Souvenez-vous de moi lorsque vous verrez la carafe… Vous me trouverez également dans le broc, dans l’arrosoir, dans la citerne et dans le robinet…

LE SUCRE, naturellement papelard et doucereux.

S’il reste une petite place, dans votre souvenir, rappelez-vous que parfois ma présence vous fut douce… Je ne puis vous en dire davantage… Les larmes sont contraires à mon tempérament, et me font bien du mal quand elles tombent sur mes pieds…

LE PAIN

Jésuite !…

LE FEU, glapissant.

Sucre d’orge ! berlingots ! caramels !…

TYLTYL

Mais où donc sont passés Tylette et Tylô ?… Que font-ils ?…

(Au même moment, on entend des cris aigus poussés par le Chat.)

MYTYL, alarmée.

C’est Tylette qui pleure !… On lui fait du mal !…

(Entre en courant le Chat, hérissé, dépeigné, les vêtements déchirés, et tenant son mouchoir sur la joue, comme si elle avait mal aux dents. Il pousse des gémissements courroucés et est serrée de très près par le Chien qui l’accable de coups de tête, de coups de poing et de coups de pied.)
LE CHIEN, battant le Chat.

Là !… En as-tu assez ?… En veux-tu encore ?… Là ! là ! là !…

LA LUMIÈRE, TYLTYL et MYTYL, se précipitant pour les séparer.

Tylô !… Es-tu fou ?… Par exemple !… À bas !… Veux-tu finir !… A-t-on jamais vu !… Attends ! attends !…

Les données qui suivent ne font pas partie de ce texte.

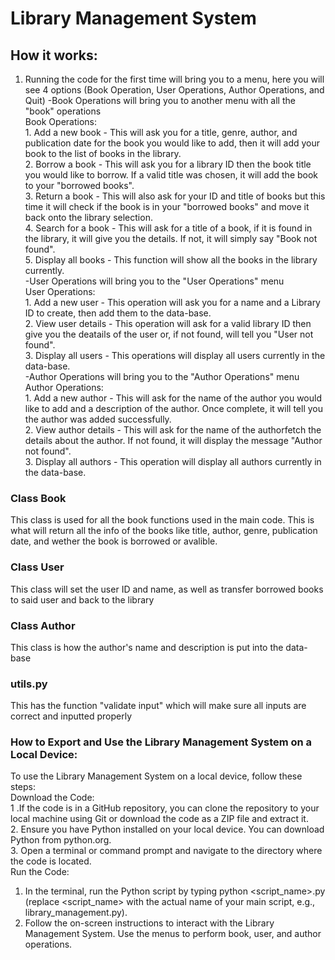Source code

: # Library Management System 
## How it works:
1. Running the code for the first time will bring you to a menu, here you will see 4 options (Book Operation, User Operations, Author Operations, and Quit)
   -Book Operations will bring you to another menu with all the "book" operations  
    Book Operations:  
        1. Add a new book - This will ask you for a title, genre, author, and publication date for the book you would like to add, then it will add your book to the list of books in the library.  
        2. Borrow a book - This will ask you for a library ID then the book title you would like to borrow. If a valid title was chosen, it will add the book to your "borrowed books".  
        3. Return a book - This will also ask for your ID and title of books but this time it will check if the book is in your "borrowed books" and move it back onto the library selection.  
        4. Search for a book - This will ask for a title of a book, if it is found in the library, it will give you the details. If not, it will simply say "Book not found".  
        5. Display all books - This function will show all the books in the library currently.  
   -User Operations will bring you to the "User Operations" menu  
    User Operations:  
        1. Add a new user - This operation will ask you for a name and a Library ID to create, then add them to the data-base.  
        2. View user details - This operation will ask for a valid library ID then give you the deatails of the user or, if not found, will tell you "User not found".  
        3. Display all users - This operations will display all users currently in the data-base.  
   -Author Operations will bring you to the "Author Operations" menu  
   Author Operations:  
        1. Add a new author - This will ask for the name of the author you would like to add and a description of the author. Once complete, it will tell you the author was added successfully.  
        2. View author details - This will ask for the name of the authorfetch the details about the author. If not found, it will display the message "Author not found".  
        3. Display all authors - This operation will display all authors currently in the data-base.
   
### Class Book  
This class is used for all the book functions used in the main code. This is what will return all the info of the books like title, author, genre, publication date, and wether the book is borrowed or avalible.  
### Class User  
This class will set the user ID and name, as well as transfer borrowed books to said user and back to the library
### Class Author  
This class is how the author's name and description is put into the data-base
### utils.py  
This has the function "validate input" which will make sure all inputs are correct and inputted properly  

### How to Export and Use the Library Management System on a Local Device:
To use the Library Management System on a local device, follow these steps:  
Download the Code:  
1 .If the code is in a GitHub repository, you can clone the repository to your local machine using Git or download the code as a ZIP file and extract it.  
2. Ensure you have Python installed on your local device. You can download Python from python.org.  
3. Open a terminal or command prompt and navigate to the directory where the code is located.  
Run the Code:  
1. In the terminal, run the Python script by typing python <script_name>.py (replace <script_name> with the actual name of your main script, e.g., library_management.py).
2. Follow the on-screen instructions to interact with the Library Management System. Use the menus to perform book, user, and author operations.


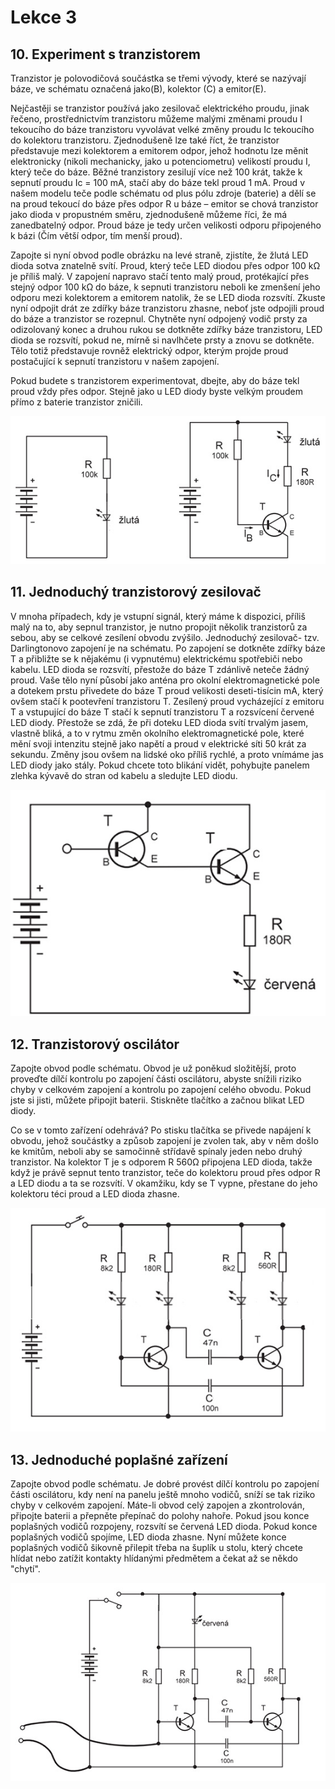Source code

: # Lekce 3

## 10. Experiment s tranzistorem

Tranzistor je polovodičová součástka se třemi vývody, které se nazývají báze, ve schématu označená jako(B), kolektor (C) a emitor(E).

Nejčastěji se tranzistor používá jako zesilovač elektrického proudu, jinak řečeno, prostřednictvím tranzistoru můžeme malými změnami proudu I tekoucího do báze tranzistoru vyvolávat velké změny proudu Ic tekoucího do kolektoru tranzistoru. Zjednodušeně lze také říct, že tranzistor představuje mezi kolektorem a emitorem odpor, jehož hodnotu lze měnit elektronicky (nikoli mechanicky, jako u potenciometru) velikostí proudu I, který teče do báze. Běžné tranzistory zesilují více než 100 krát, takže k sepnutí proudu Ic = 100 mA, stačí aby do báze tekl proud 1 mA. Proud v našem modelu teče podle schématu od plus pólu zdroje (baterie) a dělí se na proud tekoucí do báze přes odpor R u báze – emitor se chová tranzistor jako dioda v propustném směru, zjednodušeně můžeme říci, že má zanedbatelný odpor. Proud báze je tedy určen velikosti odporu připojeného k bázi (Čím větší odpor, tím menší proud).

Zapojte si nyní obvod podle obrázku na levé straně, zjistíte, že žlutá LED dioda sotva znatelně svítí. Proud, který teče LED diodou přes odpor 100 kΩ je příliš malý. V zapojení napravo stačí tento malý proud, protékající přes stejný odpor 100 kΩ do báze, k sepnuti tranzistoru neboli ke zmenšení jeho odporu mezi kolektorem a emitorem natolik, že se LED dioda rozsvítí. Zkuste nyní odpojit drát ze zdířky báze tranzistoru zhasne, neboť jste odpojili proud do báze a tranzistor se rozepnul. Chytněte nyní odpojený vodič prsty za odizolovaný konec a druhou rukou se dotkněte zdířky báze tranzistoru, LED dioda se rozsvítí, pokud ne, mírně si navlhčete prsty a znovu se dotkněte. Tělo totiž představuje rovněž elektrický odpor, kterým projde proud postačující k sepnutí tranzistoru v našem zapojení.

Pokud budete s tranzistorem experimentovat, dbejte, aby do báze tekl proud vždy přes odpor. Stejně jako u LED diody byste velkým proudem přímo z baterie tranzistor zničili.

![](assets/electron-14.png)

## 11. Jednoduchý tranzistorový zesilovač

V mnoha případech, kdy je vstupní signál, který máme k dispozici, příliš malý na to, aby sepnul tranzistor, je nutno propojit několik tranzistorů za sebou, aby se celkové zesílení obvodu zvýšilo.
Jednoduchý zesilovač- tzv. Darlingtonovo zapojení je na schématu. Po zapojení se dotkněte zdířky báze T a přibližte se k nějakému (i vypnutému) elektrickému spotřebiči nebo kabelu. LED dioda se rozsvítí, přestože do báze T zdánlivě neteče žádný proud. Vaše tělo nyní působí jako anténa pro okolní elektromagnetické pole a dotekem prstu přivedete do báze T proud velikosti deseti-tisícin mA, který ovšem stačí k pootevření tranzistoru T. Zesílený proud vycházející z emitoru T a vstupující do báze T stačí k sepnutí tranzistoru T a rozsvícení červené LED diody. Přestože se zdá, že při doteku LED dioda svítí trvalým jasem, vlastně bliká, a to v rytmu změn okolního elektromagnetické pole, které mění svoji intenzitu stejně jako napětí a proud v elektrické síti 50 krát za sekundu. Změny jsou ovšem na lidské oko příliš rychlé, a proto vnímáme jas LED diody jako stály. Pokud chcete toto blikání vidět, pohybujte panelem zlehka kývavě do stran od kabelu a sledujte LED diodu.

![](assets/electron-15.png)

## 12. Tranzistorový oscilátor

Zapojte obvod podle schématu. Obvod je už poněkud složitější, proto proveďte dílčí kontrolu po zapojení části oscilátoru, abyste snížili riziko chyby v celkovém zapojení a kontrolu po zapojení celého obvodu. Pokud jste si jisti, můžete připojit baterii. Stiskněte tlačítko a začnou blikat LED diody.

Co se v tomto zařízení odehrává? Po stisku tlačítka se přivede napájení k obvodu, jehož součástky a způsob zapojení je zvolen tak, aby v něm došlo ke kmitům, neboli aby se samočinně střídavě spínaly jeden nebo druhý tranzistor. Na kolektor T je s odporem R 560Ω připojena LED dioda, takže když je právě sepnut tento tranzistor, teče do kolektoru proud přes odpor R a LED diodu a ta se rozsvítí. V okamžiku, kdy se T vypne, přestane do jeho kolektoru téci proud a LED dioda zhasne.

![](assets/electron-16.png)

## 13. Jednoduché poplašné zařízení

Zapojte obvod podle schématu. Je dobré provést dílčí kontrolu po zapojení části oscilátoru, kdy není na panelu ještě mnoho vodičů, sníží se tak riziko chyby v celkovém zapojení. Máte-li obvod celý zapojen a zkontrolován, připojte baterii a přepněte přepínač do polohy nahoře. Pokud jsou konce poplašných vodičů rozpojeny, rozsvítí se červená LED dioda. Pokud konce poplašných vodičů spojíme, LED dioda zhasne. Nyní můžete konce poplašných vodičů šikovně přilepit třeba na šuplík u stolu, který chcete hlídat nebo zatížit kontakty hlídanými předmětem a čekat až se někdo "chytí".

![](assets/electron-18.png)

(On les sépare énergiquement.)
LA LUMIÈRE

Qu’est-ce que c’est ?… Que s’est-il passé ?…

LE CHAT, pleurnichant et s’essuyant les yeux.

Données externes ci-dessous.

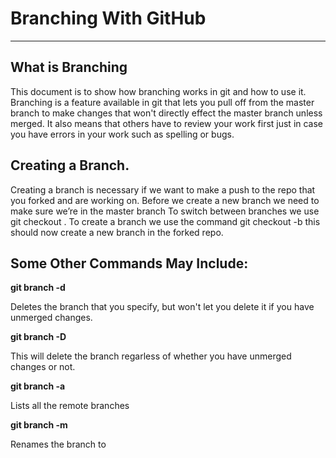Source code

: # Branching With GitHub

----
## What is Branching


This document is to show how branching works in git and how to use it. Branching is a feature available in git that lets you pull off from the master branch to make changes that won't directly effect the master branch unless merged. It also means that others have to review your work first just in case you have errors in your work such as spelling or bugs. 


## Creating a Branch.
Creating a branch is necessary if we want to make a push to the repo that you forked and are working on. Before we create a new branch we need to make sure we’re in the master branch To switch between branches we use git checkout <your branch name>. To create a branch we use the command git checkout -b <name your branch> this should now create a new branch in the forked repo.

## Some Other Commands May Include:

**git branch -d <branch-name>**

Deletes the branch that you specify, but won't let you delete it if you have unmerged changes.

**git branch -D <branch-name>**

This will delete the branch regarless of whether you have unmerged changes or not.

**git branch -a**

Lists all the remote branches

**git branch -m <branch>**

Renames the branch to <branch>





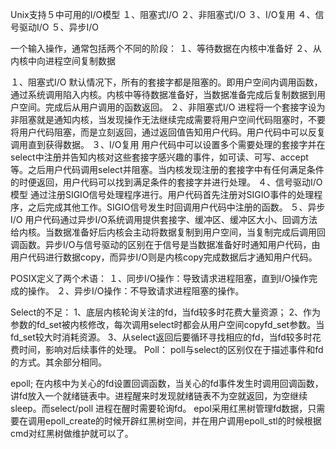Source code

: Unix支持５中可用的I/O模型
１、阻塞式I/O
２、非阻塞式I/O
３、I/O复用
４、信号驱动I/O
５、异步I/O

一个输入操作，通常包括两个不同的阶段：
１、等待数据在内核中准备好
２、从内核中向进程空间复制数据

１、阻塞式I/O
默认情况下，所有的套接字都是阻塞的。即用户空间内调用函数，通过系统调用陷入内核。内核中等待数据准备好，当数据准备完成后复制数据到用户空间。完成后从用户调用的函数返回。
２、非阻塞式I/O
进程将一个套接字设为非阻塞就是通知内核，当发现操作无法继续完成需要将用户空间代码阻塞时，不要将用户代码阻塞，而是立刻返回，通过返回值告知用户代码。用户代码中可以反复调用直到获得数据。
３、I/O复用
用户代码中可以设置多个需要处理的套接字并在select中注册并告知内核对这些套接字感兴趣的事件，如可读、可写、accept等。之后用户代码调用select并阻塞。当内核发现注册的套接字中有任何满足条件的时便返回，用户代码可以找到满足条件的套接字并进行处理。
４、信号驱动I/O模型
通过注册SIGIO信号处理程序进行。用户代码首先注册对SIGIO事件的处理程序，之后完成其他工作。SIGIO信号发生时回调用户代码中注册的函数。
５、异步I/O
用户代码通过异步I/O系统调用提供套接字、缓冲区、缓冲区大小、回调方法给内核。当数据准备好后内核会主动将数据复制到用户空间，当复制完成后调用回调函数。异步I/O与信号驱动的区别在于信号是当数据准备好时通知用户代码，由用户代码进行数据copy，而异步I/O则是内核copy完成数据后才通知用户代码。

POSIX定义了两个术语：
１、同步I/O操作：导致请求进程阻塞，直到I/O操作完成的操作。
２、异步I/O操作：不导致请求进程阻塞的操作。

Select的不足：
1、底层内核轮询关注的fd，当fd较多时花费大量资源；
2、作为参数的fd_set被内核修改，每次调用select时都会从用户空间copyfd_set参数。当fd_set较大时消耗资源。
3、从select返回后要循环寻找相应的fd，当fd较多时花费时间，影响对后续事件的处理。
Poll：
poll与select的区别仅在于描述事件和fd的方式。其余部分相同。

epoll;
在内核中为关心的fd设置回调函数，当关心的fd事件发生时调用回调函数，讲fd放入一个就绪链表中。进程醒来时发现就绪链表不为空就返回，为空继续sleep。而select/poll 进程在醒时需要轮询fd。
epol采用红黑树管理fd数据，只需要在调用epoll_create的时候开辟红黑树空间，并在用户调用epoll_stl的时候根据cmd对红黑树做维护就可以了。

C’est lui, madame la Lumière… Il m’a dit des injures, il a mis des clous dans ma soupe, il m’a tiré la queue, il m’a roué de coups, et je n’avais rien fait, rien du tout, rien du tout !…

LE CHIEN, l’imitant.

Rien du tout, rien du tout !… (à mi-voix, lui faisant la nique.) C’est égal, t’en as eu, t’en as eu, et du bon, et t’en auras encore !…

MYTYL, serrant le Chat dans ses bras.

Ma pauvre Tylette, dis-moi donc où c’est que t’as mal… Je vais pleurer aussi !…

LA LUMIÈRE, au Chien, sévèrement.

Votre conduite est d’autant plus indigne que vous choisissez pour nous donner ce triste spectacle le moment, déjà assez pénible par lui-même, où nous allons nous séparer de ces pauvres enfants…

LE CHIEN, subitement dégrisé.

Nous séparer de ces pauvres enfants ?…

LA LUMIÈRE

Oui, l’heure que vous savez va sonner… Nous allons rentrer dans le Silence… Nous ne pourrons plus leur parler…

LE CHIEN, poussant tout à coup de véritables hurlements de désespoir
et se jetant sur les enfants qu’il accable
de caresses violentes et tumultueuses.

Non, non !… Je ne veux pas !… Je ne veux pas !… Je parlerai toujours !… Tu me comprendras maintenant, n’est-ce pas, mon petit dieu ?… Oui, oui, oui !… Et l’on se dira tout, tout, tout !… Et je serai bien sage… Et j’apprendrai à lire, à écrire et à jouer aux dominos !… Et je serai toujours très propre… Et je ne volerai plus rien dans la cuisine… Veux-tu que je fasse quelque chose d’étonnant ?… Veux-tu que j’embrasse le Chat ?…

MYTYL, au Chat.

Et toi, Tylette ?… Tu n’as rien à nous dire.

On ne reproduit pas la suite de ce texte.